**Aim of the exercise:** Show each line of the data below that has the string "instanciados" in it.

**Record excerpts:**
• • • • • • •
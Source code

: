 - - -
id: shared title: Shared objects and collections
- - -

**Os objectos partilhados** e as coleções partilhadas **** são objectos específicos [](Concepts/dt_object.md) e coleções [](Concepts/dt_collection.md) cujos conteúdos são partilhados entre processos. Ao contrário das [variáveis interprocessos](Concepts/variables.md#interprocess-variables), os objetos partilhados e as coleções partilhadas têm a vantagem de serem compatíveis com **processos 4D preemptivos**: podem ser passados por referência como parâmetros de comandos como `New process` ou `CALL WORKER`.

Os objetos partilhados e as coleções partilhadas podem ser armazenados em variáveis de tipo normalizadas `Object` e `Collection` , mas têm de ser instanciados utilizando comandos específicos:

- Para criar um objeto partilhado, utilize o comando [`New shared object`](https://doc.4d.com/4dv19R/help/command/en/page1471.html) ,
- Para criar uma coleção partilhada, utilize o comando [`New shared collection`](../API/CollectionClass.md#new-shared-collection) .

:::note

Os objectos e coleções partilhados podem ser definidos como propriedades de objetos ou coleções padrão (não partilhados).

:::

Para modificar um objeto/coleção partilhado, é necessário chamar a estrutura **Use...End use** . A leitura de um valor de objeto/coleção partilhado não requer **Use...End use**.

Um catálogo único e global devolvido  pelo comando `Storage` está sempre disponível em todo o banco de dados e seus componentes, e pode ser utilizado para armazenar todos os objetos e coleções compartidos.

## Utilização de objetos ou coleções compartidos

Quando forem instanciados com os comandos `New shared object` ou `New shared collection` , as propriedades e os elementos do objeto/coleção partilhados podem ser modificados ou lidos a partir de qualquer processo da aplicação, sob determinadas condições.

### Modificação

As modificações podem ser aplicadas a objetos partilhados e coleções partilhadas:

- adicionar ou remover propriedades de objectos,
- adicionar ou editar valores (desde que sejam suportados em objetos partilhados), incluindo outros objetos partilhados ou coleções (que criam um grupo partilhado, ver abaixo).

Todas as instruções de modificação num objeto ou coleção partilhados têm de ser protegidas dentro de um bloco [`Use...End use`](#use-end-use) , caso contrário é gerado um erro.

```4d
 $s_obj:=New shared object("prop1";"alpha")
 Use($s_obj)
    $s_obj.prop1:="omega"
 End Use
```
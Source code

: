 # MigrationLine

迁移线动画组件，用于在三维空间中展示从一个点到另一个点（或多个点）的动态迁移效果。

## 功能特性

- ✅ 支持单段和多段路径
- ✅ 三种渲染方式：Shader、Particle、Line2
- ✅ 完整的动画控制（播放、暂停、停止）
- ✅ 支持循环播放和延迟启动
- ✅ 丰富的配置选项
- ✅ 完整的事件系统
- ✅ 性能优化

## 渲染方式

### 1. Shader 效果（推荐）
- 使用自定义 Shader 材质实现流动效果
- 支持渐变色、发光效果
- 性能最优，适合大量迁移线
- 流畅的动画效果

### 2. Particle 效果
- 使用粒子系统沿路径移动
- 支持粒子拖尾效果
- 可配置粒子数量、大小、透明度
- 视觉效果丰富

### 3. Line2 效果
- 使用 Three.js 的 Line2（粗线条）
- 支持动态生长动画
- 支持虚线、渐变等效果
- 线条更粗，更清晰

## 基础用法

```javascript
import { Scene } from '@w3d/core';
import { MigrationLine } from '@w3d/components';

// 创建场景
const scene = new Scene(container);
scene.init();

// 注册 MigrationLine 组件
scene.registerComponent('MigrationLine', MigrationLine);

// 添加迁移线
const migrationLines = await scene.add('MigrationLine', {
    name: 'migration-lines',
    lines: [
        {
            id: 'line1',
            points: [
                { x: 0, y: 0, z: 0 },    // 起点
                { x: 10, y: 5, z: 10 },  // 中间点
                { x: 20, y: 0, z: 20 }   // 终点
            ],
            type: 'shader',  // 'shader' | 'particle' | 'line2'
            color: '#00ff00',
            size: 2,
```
• • • • • • •
**Your response:**
Os objetos partilhados e as coleções partilhadas podem ser armazenados em variáveis de tipo normalizadas `Object` e `Collection` , mas têm de ser instanciados utilizando comandos específicos:
Quando forem instanciados com os comandos `New shared object` ou `New shared collection` , as propriedades e os elementos do objeto/coleção partilhados podem ser modificados ou lidos a partir de qualquer processo da aplicação, sob determinadas condições.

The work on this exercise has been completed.